Problem details. The expected answer is every line of the material that contains the word "得到的群".
******
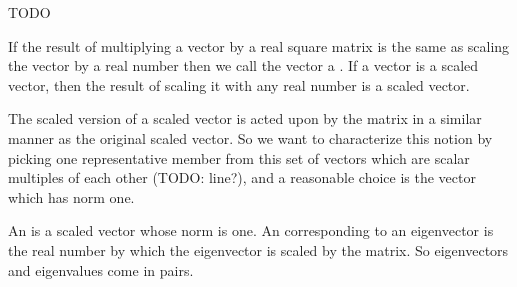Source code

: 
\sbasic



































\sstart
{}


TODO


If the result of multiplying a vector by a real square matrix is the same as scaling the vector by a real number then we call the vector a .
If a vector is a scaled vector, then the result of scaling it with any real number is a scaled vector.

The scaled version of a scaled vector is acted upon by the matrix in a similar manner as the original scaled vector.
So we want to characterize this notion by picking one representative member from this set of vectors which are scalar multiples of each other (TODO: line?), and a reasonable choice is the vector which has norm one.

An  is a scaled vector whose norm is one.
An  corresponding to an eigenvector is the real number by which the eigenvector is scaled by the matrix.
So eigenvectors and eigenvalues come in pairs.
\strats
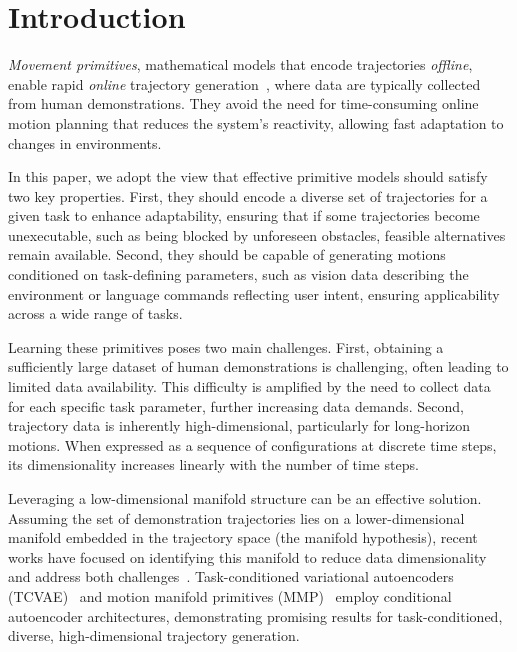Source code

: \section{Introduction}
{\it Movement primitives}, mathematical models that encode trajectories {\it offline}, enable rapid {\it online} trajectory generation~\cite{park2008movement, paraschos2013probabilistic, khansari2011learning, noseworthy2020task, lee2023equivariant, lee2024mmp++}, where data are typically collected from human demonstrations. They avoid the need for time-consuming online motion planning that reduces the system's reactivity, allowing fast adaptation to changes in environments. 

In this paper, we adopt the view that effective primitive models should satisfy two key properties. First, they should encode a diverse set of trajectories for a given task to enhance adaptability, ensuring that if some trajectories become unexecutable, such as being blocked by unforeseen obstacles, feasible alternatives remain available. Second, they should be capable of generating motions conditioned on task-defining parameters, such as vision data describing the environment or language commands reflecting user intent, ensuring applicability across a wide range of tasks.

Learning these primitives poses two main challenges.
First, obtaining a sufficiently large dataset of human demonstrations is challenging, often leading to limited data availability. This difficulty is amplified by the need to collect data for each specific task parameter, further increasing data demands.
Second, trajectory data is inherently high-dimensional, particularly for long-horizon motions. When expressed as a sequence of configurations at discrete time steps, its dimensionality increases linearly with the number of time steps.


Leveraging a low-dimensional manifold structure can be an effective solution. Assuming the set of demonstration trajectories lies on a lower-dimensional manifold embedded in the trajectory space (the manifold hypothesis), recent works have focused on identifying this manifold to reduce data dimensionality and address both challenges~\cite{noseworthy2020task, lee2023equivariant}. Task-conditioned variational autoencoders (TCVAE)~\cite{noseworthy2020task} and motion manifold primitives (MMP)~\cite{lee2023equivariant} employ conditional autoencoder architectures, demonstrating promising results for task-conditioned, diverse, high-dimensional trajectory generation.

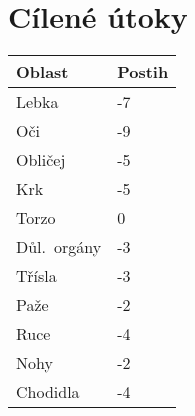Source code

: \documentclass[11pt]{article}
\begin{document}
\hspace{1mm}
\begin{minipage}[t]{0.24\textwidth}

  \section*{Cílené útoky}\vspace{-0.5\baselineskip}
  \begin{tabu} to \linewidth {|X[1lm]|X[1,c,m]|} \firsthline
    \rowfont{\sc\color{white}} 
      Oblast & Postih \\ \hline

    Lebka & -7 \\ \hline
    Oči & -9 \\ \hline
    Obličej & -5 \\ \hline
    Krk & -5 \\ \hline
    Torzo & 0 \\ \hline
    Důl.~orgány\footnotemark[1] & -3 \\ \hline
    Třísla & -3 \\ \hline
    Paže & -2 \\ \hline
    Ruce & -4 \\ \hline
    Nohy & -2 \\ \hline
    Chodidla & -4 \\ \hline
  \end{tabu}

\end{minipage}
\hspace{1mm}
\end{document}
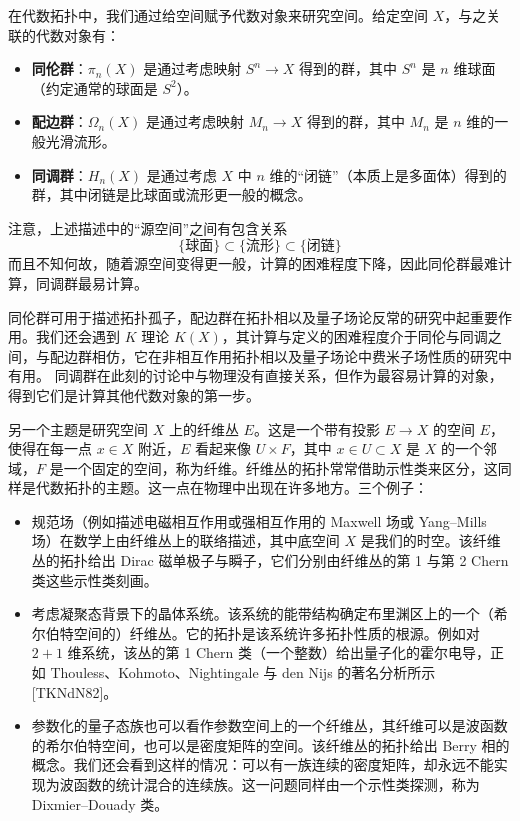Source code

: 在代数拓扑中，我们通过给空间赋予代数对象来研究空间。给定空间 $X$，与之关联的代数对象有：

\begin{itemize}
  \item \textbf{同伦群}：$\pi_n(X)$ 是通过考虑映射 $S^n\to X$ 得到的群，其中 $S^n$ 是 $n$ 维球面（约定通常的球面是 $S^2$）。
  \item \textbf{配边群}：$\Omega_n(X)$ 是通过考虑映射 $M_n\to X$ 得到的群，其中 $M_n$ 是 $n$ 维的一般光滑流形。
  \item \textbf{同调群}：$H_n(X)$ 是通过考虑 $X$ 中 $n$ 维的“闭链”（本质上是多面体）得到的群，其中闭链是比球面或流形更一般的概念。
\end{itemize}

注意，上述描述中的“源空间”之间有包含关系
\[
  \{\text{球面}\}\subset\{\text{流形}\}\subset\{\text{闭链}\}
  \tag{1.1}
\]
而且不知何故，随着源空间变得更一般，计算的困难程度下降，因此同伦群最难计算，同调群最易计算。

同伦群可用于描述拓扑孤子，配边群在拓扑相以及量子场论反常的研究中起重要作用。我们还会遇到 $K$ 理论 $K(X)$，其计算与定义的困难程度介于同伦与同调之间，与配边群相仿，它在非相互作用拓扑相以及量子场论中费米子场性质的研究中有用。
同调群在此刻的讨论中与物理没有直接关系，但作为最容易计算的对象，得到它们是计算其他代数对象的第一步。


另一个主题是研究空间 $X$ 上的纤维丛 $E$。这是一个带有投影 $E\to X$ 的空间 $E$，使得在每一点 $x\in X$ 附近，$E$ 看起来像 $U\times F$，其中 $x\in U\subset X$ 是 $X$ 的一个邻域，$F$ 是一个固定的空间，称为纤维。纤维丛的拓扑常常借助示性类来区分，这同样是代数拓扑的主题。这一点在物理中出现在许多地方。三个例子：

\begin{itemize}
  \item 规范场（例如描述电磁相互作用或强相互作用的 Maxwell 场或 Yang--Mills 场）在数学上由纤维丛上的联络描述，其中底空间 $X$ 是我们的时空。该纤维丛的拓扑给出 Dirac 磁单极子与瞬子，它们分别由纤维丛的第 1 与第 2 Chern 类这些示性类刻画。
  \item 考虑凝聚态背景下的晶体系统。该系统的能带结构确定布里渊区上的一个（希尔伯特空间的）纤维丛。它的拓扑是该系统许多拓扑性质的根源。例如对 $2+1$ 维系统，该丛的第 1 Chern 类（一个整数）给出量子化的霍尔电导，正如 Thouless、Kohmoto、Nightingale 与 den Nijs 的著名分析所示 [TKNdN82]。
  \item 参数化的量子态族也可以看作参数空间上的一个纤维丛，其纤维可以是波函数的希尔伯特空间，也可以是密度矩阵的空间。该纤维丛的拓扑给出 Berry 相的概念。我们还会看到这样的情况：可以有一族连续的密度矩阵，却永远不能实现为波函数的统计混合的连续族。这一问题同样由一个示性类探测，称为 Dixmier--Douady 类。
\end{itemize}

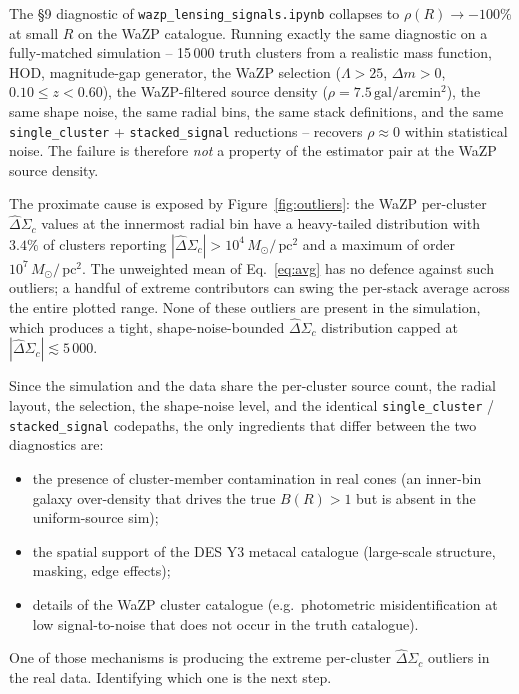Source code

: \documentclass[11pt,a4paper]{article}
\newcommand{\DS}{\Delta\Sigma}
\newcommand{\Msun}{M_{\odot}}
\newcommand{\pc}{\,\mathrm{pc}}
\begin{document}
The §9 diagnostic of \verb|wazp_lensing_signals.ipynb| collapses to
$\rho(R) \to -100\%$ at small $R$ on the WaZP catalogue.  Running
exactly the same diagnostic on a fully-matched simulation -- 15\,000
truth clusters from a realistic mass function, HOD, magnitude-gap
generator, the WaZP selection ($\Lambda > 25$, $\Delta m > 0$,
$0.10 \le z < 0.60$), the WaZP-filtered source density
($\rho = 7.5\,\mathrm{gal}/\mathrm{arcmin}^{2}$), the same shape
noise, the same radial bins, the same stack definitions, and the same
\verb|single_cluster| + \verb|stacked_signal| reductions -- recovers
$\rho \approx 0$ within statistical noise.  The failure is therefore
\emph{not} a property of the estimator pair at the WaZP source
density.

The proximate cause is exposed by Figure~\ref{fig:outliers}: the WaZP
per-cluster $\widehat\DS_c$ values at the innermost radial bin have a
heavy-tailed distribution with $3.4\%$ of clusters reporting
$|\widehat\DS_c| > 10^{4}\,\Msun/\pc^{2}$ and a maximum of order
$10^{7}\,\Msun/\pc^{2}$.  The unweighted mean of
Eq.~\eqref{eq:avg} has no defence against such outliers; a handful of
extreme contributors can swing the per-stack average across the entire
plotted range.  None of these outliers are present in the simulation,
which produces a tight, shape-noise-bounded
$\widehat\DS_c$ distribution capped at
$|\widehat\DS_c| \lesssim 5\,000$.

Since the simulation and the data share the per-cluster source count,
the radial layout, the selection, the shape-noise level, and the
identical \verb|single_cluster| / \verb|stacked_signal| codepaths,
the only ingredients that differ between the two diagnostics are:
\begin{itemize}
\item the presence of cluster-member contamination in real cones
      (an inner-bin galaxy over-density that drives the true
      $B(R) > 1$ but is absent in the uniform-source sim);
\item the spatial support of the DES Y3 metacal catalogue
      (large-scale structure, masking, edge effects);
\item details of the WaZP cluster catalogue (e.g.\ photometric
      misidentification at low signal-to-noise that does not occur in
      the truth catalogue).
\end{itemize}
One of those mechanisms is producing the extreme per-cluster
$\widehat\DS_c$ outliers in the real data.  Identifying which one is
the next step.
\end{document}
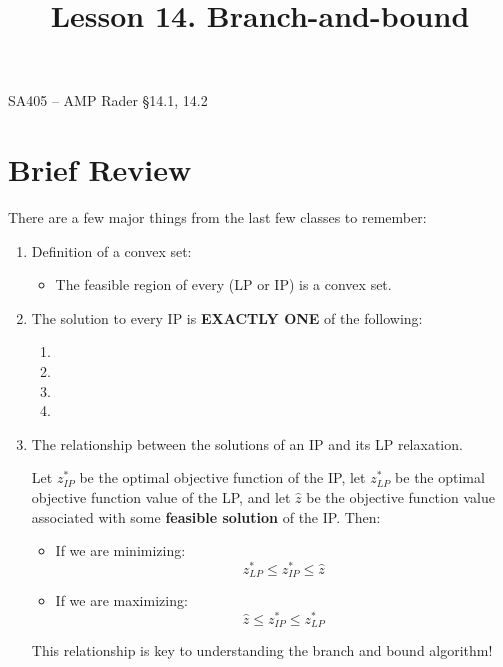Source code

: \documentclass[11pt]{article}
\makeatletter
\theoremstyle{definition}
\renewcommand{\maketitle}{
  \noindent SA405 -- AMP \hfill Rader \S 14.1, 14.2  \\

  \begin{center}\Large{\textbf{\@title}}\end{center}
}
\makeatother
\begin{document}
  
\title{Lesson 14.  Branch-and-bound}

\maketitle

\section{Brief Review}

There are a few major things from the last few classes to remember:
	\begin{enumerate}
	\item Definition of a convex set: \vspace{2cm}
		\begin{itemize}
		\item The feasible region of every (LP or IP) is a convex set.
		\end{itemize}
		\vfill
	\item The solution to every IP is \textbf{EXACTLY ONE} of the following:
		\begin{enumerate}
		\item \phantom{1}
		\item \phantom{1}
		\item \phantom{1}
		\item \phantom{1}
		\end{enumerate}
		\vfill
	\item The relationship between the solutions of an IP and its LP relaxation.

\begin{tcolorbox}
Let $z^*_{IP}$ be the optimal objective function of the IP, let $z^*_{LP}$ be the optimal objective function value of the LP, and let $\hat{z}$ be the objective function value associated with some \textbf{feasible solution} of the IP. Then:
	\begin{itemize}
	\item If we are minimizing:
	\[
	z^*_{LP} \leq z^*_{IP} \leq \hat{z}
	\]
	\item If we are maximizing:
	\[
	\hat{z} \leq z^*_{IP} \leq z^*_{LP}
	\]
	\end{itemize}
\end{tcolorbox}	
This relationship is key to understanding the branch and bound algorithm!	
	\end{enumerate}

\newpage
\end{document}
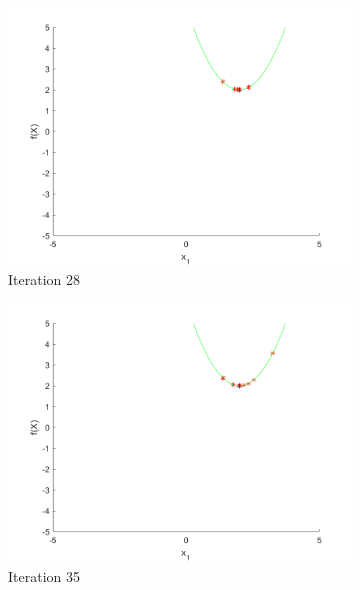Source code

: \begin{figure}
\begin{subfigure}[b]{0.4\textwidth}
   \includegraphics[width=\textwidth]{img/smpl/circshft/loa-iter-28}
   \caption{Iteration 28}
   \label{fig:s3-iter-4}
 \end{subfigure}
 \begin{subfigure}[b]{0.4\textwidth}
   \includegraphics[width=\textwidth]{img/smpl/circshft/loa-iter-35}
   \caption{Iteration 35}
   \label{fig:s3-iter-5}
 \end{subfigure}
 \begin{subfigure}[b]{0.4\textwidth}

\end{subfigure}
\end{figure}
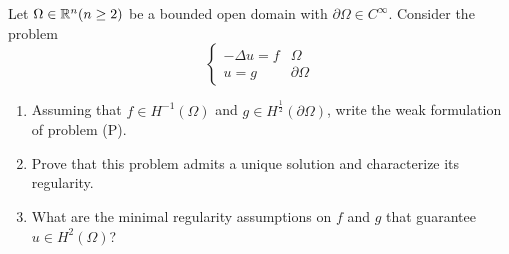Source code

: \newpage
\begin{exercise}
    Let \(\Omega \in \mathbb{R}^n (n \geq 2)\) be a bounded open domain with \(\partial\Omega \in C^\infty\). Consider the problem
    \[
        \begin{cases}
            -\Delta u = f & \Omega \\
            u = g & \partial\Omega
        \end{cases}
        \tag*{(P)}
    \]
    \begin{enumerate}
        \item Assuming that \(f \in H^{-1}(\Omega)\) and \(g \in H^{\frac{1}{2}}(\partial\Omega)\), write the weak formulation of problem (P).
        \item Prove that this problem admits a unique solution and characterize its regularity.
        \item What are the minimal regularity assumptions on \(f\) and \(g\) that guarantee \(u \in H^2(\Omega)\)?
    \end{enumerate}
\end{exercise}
******
Problem solution.
  \item \textbf{同伦群}：$\pi_n(X)$ 是通过考虑映射 $S^n\to X$ 得到的群，其中 $S^n$ 是 $n$ 维球面（约定通常的球面是 $S^2$）。
  \item \textbf{配边群}：$\Omega_n(X)$ 是通过考虑映射 $M_n\to X$ 得到的群，其中 $M_n$ 是 $n$ 维的一般光滑流形。
  \item \textbf{同调群}：$H_n(X)$ 是通过考虑 $X$ 中 $n$ 维的“闭链”（本质上是多面体）得到的群，其中闭链是比球面或流形更一般的概念。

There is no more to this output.